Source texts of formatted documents
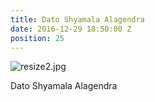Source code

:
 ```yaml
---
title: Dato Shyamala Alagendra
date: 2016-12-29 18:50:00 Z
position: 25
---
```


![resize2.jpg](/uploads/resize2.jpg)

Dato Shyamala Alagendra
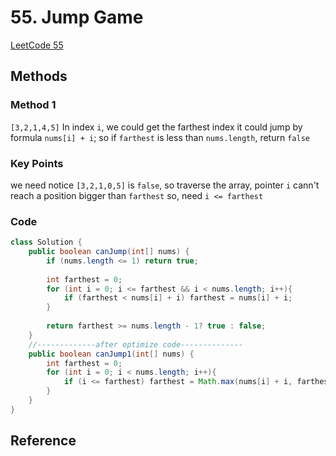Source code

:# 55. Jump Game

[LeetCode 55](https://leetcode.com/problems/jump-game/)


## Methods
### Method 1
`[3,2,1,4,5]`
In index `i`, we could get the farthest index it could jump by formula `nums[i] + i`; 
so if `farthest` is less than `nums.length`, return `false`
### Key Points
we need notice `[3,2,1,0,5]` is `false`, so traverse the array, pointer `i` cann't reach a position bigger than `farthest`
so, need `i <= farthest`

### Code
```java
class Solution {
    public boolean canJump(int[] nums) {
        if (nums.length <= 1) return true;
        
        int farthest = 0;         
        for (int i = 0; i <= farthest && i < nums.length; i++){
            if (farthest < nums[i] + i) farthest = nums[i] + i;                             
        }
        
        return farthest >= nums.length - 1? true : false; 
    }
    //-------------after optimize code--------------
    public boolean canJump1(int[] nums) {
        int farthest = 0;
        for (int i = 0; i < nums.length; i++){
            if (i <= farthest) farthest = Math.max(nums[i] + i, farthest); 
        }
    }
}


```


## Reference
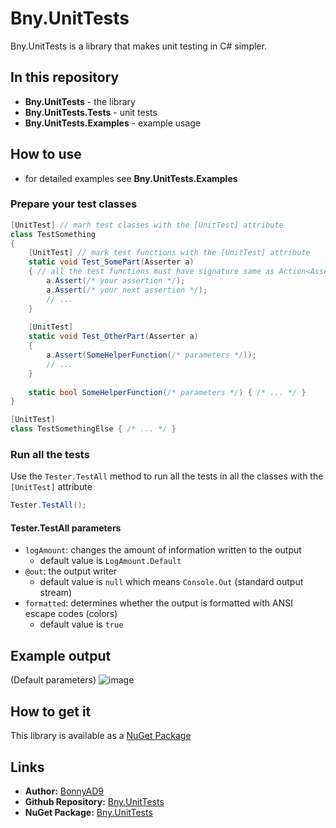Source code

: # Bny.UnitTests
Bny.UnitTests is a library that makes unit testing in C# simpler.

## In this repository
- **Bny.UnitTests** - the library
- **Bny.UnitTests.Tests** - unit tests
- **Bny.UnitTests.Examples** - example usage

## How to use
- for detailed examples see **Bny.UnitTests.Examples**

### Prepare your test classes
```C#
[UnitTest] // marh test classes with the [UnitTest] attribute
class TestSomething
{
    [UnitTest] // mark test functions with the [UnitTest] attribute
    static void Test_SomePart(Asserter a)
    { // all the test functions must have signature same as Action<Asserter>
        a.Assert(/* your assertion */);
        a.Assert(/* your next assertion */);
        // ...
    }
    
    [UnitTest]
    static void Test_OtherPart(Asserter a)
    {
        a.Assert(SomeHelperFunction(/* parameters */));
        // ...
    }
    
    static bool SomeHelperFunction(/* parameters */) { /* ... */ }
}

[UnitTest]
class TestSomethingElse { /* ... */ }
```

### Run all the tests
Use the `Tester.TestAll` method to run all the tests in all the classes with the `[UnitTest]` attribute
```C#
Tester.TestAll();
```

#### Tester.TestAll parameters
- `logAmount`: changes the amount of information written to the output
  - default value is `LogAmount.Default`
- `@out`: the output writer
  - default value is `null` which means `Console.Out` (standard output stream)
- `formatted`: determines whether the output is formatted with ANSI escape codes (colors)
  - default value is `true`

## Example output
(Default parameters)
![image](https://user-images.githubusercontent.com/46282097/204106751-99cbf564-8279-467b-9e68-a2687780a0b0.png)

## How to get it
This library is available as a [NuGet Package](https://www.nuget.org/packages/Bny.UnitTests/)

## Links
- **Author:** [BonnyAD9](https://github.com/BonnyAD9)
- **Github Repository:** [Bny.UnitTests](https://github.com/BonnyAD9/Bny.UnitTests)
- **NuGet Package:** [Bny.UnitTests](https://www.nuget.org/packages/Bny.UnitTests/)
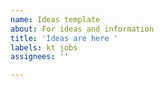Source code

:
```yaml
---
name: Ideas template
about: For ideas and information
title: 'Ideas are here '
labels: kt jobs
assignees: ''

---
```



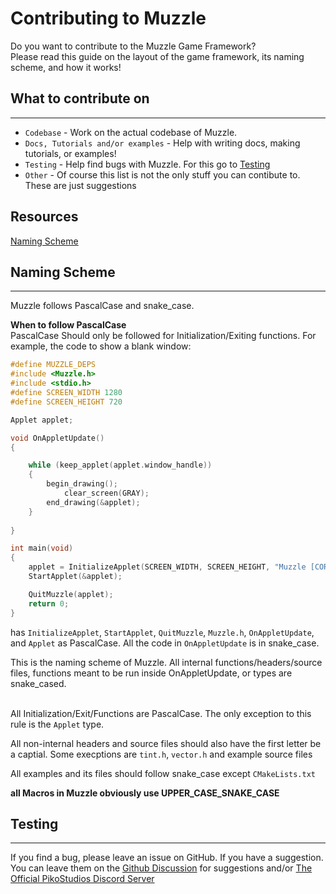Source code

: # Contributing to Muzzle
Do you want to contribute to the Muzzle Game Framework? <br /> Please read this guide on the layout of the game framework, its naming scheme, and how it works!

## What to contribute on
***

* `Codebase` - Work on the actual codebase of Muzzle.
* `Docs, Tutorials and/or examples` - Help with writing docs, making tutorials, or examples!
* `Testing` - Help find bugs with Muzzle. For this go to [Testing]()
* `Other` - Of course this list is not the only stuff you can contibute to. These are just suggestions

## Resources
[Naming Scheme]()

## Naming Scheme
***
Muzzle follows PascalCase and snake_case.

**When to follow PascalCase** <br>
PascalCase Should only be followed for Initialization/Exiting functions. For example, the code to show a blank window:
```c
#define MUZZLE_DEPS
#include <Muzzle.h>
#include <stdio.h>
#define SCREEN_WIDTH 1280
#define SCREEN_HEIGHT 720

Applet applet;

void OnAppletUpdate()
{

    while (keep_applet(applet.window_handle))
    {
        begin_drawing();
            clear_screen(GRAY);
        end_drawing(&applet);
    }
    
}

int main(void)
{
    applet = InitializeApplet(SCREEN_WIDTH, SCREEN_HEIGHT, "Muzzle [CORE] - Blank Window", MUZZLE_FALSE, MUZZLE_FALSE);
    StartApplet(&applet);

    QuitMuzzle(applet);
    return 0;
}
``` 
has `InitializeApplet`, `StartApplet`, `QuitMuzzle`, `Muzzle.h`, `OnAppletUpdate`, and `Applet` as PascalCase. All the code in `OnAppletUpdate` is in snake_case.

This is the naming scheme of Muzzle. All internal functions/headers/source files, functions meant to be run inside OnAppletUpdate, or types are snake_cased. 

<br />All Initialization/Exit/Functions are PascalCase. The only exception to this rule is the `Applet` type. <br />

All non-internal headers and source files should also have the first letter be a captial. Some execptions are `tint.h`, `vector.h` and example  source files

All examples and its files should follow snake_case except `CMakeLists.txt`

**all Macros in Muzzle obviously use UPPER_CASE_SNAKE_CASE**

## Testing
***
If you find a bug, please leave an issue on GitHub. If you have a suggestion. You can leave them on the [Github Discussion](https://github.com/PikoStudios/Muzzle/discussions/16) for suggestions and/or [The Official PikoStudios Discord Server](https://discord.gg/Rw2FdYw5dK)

...

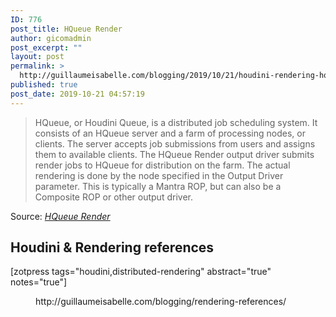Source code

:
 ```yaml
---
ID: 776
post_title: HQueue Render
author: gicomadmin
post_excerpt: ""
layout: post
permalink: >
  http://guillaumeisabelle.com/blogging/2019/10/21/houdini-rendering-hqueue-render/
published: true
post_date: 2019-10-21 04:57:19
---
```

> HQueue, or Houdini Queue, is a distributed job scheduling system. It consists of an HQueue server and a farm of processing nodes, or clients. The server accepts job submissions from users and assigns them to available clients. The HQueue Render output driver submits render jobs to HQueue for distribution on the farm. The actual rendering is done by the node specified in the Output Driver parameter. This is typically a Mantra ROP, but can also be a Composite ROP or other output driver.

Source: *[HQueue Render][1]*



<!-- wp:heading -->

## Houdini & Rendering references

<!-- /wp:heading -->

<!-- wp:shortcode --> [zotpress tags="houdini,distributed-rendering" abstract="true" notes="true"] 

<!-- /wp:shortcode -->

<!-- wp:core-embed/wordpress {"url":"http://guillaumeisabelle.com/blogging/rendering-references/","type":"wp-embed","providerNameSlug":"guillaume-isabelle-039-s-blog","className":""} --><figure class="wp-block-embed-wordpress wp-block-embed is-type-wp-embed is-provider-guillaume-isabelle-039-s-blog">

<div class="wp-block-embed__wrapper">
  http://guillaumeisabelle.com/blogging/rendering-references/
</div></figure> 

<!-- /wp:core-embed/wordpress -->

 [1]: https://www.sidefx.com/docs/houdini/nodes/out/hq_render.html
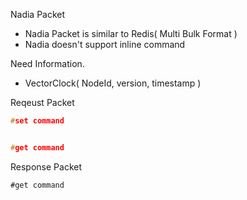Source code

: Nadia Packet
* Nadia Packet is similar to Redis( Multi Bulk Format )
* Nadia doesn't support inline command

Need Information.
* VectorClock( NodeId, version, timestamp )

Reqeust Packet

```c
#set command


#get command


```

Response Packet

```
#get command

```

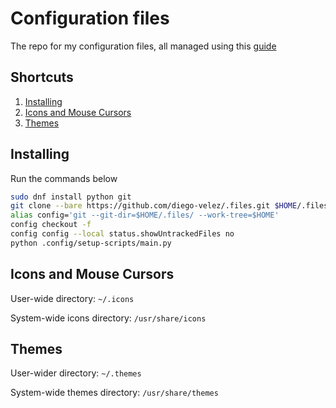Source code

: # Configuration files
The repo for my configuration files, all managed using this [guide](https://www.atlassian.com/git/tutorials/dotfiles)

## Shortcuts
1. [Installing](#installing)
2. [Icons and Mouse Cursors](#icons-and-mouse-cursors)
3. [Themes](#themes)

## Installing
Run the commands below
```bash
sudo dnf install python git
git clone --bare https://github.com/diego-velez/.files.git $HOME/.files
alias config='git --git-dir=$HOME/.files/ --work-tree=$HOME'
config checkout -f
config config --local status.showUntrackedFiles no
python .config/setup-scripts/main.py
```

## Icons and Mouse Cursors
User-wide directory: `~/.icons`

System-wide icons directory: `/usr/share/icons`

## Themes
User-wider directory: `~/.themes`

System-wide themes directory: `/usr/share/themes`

▶ [What the exercise asks]:
The lines above, starting at the one with "the output writer" and ending at the one with "- **Author:** [BonnyAD9](https://github.com/BonnyAD9)", are the only ones to return, exactly as written.

▶ [Result below]:
- `@out`: the output writer
  - default value is `null` which means `Console.Out` (standard output stream)
- `formatted`: determines whether the output is formatted with ANSI escape codes (colors)
  - default value is `true`

## Example output
(Default parameters)
![image](https://user-images.githubusercontent.com/46282097/204106751-99cbf564-8279-467b-9e68-a2687780a0b0.png)

## How to get it
This library is available as a [NuGet Package](https://www.nuget.org/packages/Bny.UnitTests/)

## Links
- **Author:** [BonnyAD9](https://github.com/BonnyAD9)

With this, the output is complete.